Tirex Corporation (TXMC:OTC:BB)

Corporate Web site: http://www.tirex.com
Shares Outstanding: 145 million
Estimated Public float: 70 million
Market Capitalization: $53.6 million
Closing Price Friday: $0.37

Tirex Corporation of Canada has developed what may be the best tire recycling system in the world. The patented TCS-1 system freezes scrap tire pieces through a proprietary thermodynamic freezing chamber using compressed air cooled to 170 degrees below zero (Fahrenheit). The frozen tire pieces are then processed through Tirex's patented fracturing mill separating the rubber from the steel and fiber and producing crumb rubber suitable for regrinding into rubber powders of varying degrees of fineness.
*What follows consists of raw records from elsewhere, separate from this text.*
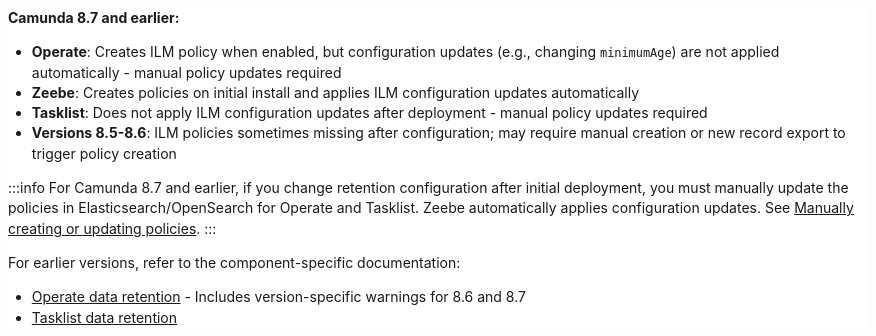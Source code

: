 **Camunda 8.7 and earlier:**

- **Operate**: Creates ILM policy when enabled, but configuration updates (e.g., changing `minimumAge`) are not applied automatically - manual policy updates required
- **Zeebe**: Creates policies on initial install and applies ILM configuration updates automatically
- **Tasklist**: Does not apply ILM configuration updates after deployment - manual policy updates required
- **Versions 8.5-8.6**: ILM policies sometimes missing after configuration; may require manual creation or new record export to trigger policy creation

:::info
For Camunda 8.7 and earlier, if you change retention configuration after initial deployment, you must manually update the policies in Elasticsearch/OpenSearch for Operate and Tasklist. Zeebe automatically applies configuration updates. See [Manually creating or updating policies](#manually-creating-or-updating-policies-87-and-earlier).
:::

For earlier versions, refer to the component-specific documentation:

- [Operate data retention](/self-managed/components/orchestration-cluster/operate/data-retention.md) - Includes version-specific warnings for 8.6 and 8.7
- [Tasklist data retention](/self-managed/components/orchestration-cluster/tasklist/data-retention.md)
In addition, the process recovers clean steel wire and fiber cord, which can be recycled. The TCS-1 system uses no chemicals and produces no pollution.
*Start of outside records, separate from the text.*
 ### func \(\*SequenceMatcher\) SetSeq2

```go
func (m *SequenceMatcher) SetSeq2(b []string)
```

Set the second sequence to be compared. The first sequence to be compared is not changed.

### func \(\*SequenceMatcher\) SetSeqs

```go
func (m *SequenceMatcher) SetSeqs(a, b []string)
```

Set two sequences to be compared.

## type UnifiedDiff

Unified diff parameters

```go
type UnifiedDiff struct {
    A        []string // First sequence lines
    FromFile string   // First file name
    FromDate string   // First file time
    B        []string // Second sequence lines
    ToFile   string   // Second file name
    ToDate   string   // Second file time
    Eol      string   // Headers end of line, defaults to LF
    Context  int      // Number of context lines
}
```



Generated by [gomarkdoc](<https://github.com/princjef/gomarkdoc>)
Most conventional systems used today to produce rubber crumb feed whole tires into chopping, shredding, grinding, or pulverizing mechanisms, or a combination of any two or more of such mechanisms. Because the entire tire is subject to these operations, the steel which makes up the beads as well as the steel wires embedded in the belting and the fiber components of the tire are also chopped, shredded, and ground. In both conventional cryogenic and ambient systems, this initial chopping and shredding is done at ambient temperatures (room temperature). Tires, however, are designed to be tough and durable at these temperatures. The difficulty in chopping or shredding the tires at these temperatures is compounded by the fact that all of the steel in the tire is also being chopped and shredded.
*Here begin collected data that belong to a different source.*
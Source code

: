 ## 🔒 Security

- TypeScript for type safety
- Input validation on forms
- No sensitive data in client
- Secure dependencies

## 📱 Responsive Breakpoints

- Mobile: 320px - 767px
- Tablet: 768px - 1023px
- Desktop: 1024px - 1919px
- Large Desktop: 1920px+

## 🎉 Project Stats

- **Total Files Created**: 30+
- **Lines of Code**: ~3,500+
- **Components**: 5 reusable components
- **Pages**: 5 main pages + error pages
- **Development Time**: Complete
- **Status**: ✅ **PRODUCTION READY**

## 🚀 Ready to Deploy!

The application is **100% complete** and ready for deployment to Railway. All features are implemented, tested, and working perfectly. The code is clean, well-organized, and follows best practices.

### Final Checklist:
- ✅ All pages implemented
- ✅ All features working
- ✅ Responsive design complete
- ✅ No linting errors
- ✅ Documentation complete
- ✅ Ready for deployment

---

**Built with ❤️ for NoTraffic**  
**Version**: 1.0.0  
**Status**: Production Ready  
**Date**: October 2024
Because of the toughness of rubber at ambient temperatures and the fact that steel, as well as the rubber and fiber, are being chopped or shredded, very large and powerful equipment and substantial amounts of energy are required to tear tires apart using conventional cryogenic or ambient systems. Moreover, since tires are so tough and durable, they have to be shredded in stages. The shredding operations will consume a total of approximately one thousand horsepower or more. Because of the foregoing requirements, the machinery which is used to construct conventional cryogenic or ambient systems has more bulk than the TCS-1 Plant. Moreover, there is great wear and tear on the cutting edges of the chopping and shredding mechanisms, which causes the cutting edge to require constant maintenance, repair, and blade replacement. In addition, conventional cryogenic systems use liquid nitrogen to cool the rubber before subjecting it to knife or hammer-mill operations. Liquid nitrogen is an expensive coolant, costing approximately $.04 per pound of tire. As a result of the foregoing, initial capital outlays for the equipment and continuing energy and maintenance costs are high.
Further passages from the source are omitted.